Notes on the Service...
...for April 13, 2014, the Sunday of the Passion, Palm Sunday
RCL Isa 50:4-9a; Ps 31:9-16; Phil 2:5-11; Mtt 26:14 – 27:66
As Holy Week starts, Christians in liturgical churches symbolically re-enact Jesus' entry into Jerusalem a few days before his death. These reenactments seem to have begun in 4th c. Jerusalem, and then spread across Christendom, with processions of devotees carrying branches of palm, olive, or other shrubs of spring (in Russia, pussy willow) to hail Jesus as king. Symbolizing Christ's bloodshed, the color of vestments is today dark red.
When the palm procession has reached the chancel, the Eucharist begins with a collect which summarizes the day's themes, Christ's self-humbling and suffering ("made-flesh and cross-fixed" said the 8th c. original) as examples to us, that we might be made participants in his resurrection.
"I gave my back to the smiters....I did not hide my face from insult and spit-ting" says the unknown sufferer in Isaiah's servant songs. So closely did Jesus conform to this 6th c. description of one who willingly suffers to benefit others that it is read every Palm Sunday and again on Wednesday of every Holy Week. It is easy to picture Jesus reciting this passage and Psalm 31.
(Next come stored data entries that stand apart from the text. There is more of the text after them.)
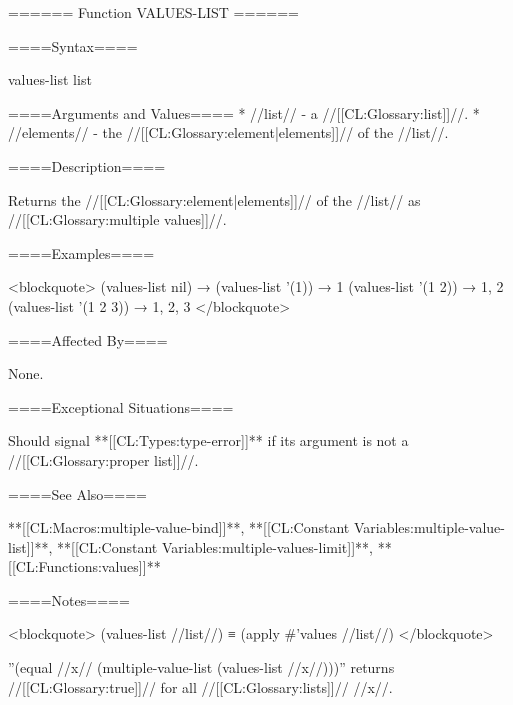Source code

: ====== Function VALUES-LIST ======

====Syntax====

\DefunWithValues values-list {list} {}

====Arguments and Values====
  * //list// - a //[[CL:Glossary:list]]//.
  * //elements// - the //[[CL:Glossary:element|elements]]// of the //list//.

====Description====

Returns the //[[CL:Glossary:element|elements]]// of the //list// as //[[CL:Glossary:multiple values]]//.

====Examples====

<blockquote> (values-list nil) → \novalues (values-list '(1)) → 1 (values-list '(1 2)) → 1, 2 (values-list '(1 2 3)) → 1, 2, 3 </blockquote>

====Affected By====

None.

====Exceptional Situations====

Should signal **[[CL:Types:type-error]]** if its argument is not a //[[CL:Glossary:proper list]]//.

====See Also====

**[[CL:Macros:multiple-value-bind]]**, **[[CL:Constant Variables:multiple-value-list]]**, **[[CL:Constant Variables:multiple-values-limit]]**, **[[CL:Functions:values]]**

====Notes====

<blockquote> (values-list //list//) ≡ (apply #'values //list//) </blockquote>

''(equal //x// (multiple-value-list (values-list //x//)))'' returns //[[CL:Glossary:true]]// for all //[[CL:Glossary:lists]]// //x//.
In Psalm 31, another unnamed servant of the Lord laments his humiliation and prays for deliverance from his false accusers. Vv 13-18 sound much like one of Jeremiah's laments, which might mean that Jeremiah used phrases from this familiar psalm to voice his pains, or it might mean that a psalmist paraphrased Jeremiah when composing this song.
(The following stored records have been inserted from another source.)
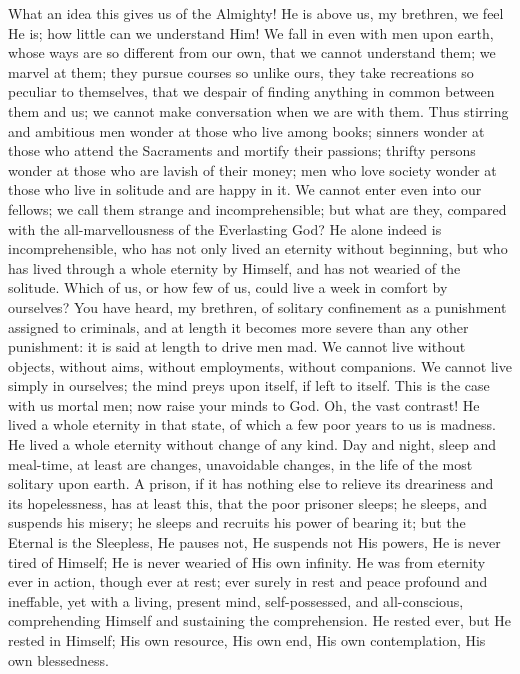 What an idea this gives us of the Almighty! He is above us, my
brethren, we feel He is; how little can we understand Him! We fall in
even with men upon earth, whose ways are so different from our own,
that we cannot understand them; we marvel at them; they pursue courses
so unlike ours, they take recreations so peculiar to themselves, that
we despair of finding anything in common between them and us; we
cannot make conversation when we are with them. Thus stirring and
ambitious men wonder at those who live among books; sinners wonder at
those who attend the Sacraments and mortify their passions; thrifty
persons wonder at those who are lavish of their money; men who love
society wonder at those who live in solitude and are happy in it. We
cannot enter even into our fellows; we call them strange and
incomprehensible; but what are they, compared with the all-marvellousness
of the Everlasting God? He alone indeed is incomprehensible, who has
not only lived an eternity without beginning, but who has lived
through a whole eternity by Himself, and has not wearied of the
solitude. Which of us, or how few of us, could live a week in comfort
by ourselves? You have heard, my brethren, of solitary confinement as
a punishment assigned to criminals, and at length it becomes more
severe than any other punishment: it is said at length to drive men
mad. We cannot live without objects, without aims, without
employments, without companions. We cannot live simply in ourselves;
the mind preys upon itself, if left to itself. This is the case with
us mortal men; now raise your minds to God. Oh, the vast contrast! He
lived a whole eternity in that state, of which a few poor years to us
is madness. He lived a whole eternity without change of any kind. Day
and night, sleep and meal-time, at least are changes, unavoidable
changes, in the life of the most solitary upon earth. A prison, if it
has nothing else to relieve its dreariness and its hopelessness, has
at least this, that the poor prisoner sleeps; he sleeps, and suspends
his misery; he sleeps and recruits his power of bearing it; but the
Eternal is the Sleepless, He pauses not, He suspends not His powers,
He is never tired of Himself; He is never wearied of His own infinity.
He was from eternity ever in action, though ever at rest; ever surely
in rest and peace profound and ineffable, yet with a living, present
mind, self-possessed, and all-conscious, comprehending Himself and
sustaining the comprehension. He rested ever, but He rested in
Himself; His own resource, His own end, His own contemplation, His own
blessedness.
Of all of Christ's self-humbling acts referred to by today's collect, the first was his lowering himself from the glory of Godhead down to the human race and thence down to the bottom of human misery, crucifixion. That degradation is called by Paul, Christ's "emptying of himself." In response to that voluntary humiliation, God exalted Christ above all. In this excerpt, Paul could be quoting an early hymn on the subject of what would later be called the "kenotic" or self-emptying doctrine of the atonement.
Passion is used here in the old sense of suffering, not in the modern sense of strong feelings. All the canonical Gospels devote more space to their accounts of Christ's passion, death, and resurrection than they do to any other of his deeds or his teachings. This suggests that the first believers considered that story most significant, in contrast with gnostics who omitted it, as for instance in the gnostic Gospel of Thomas. Matthew's account of the Passion follows Mark's closely, adding such details as the amount paid Judas, Judas' suicide, Pilate's wife's dream, Pilate's hand-washing, and a report of bodies rising from graves during the earthquake when Jesus died.
Book Sale: The book sale is scheduled for April 26th and will be set up in the Parish House so it will be out of whatever weather we get that day. Flyers will be available in the Parish Hall for members to post on local bulletin boards announcing our Book Sale.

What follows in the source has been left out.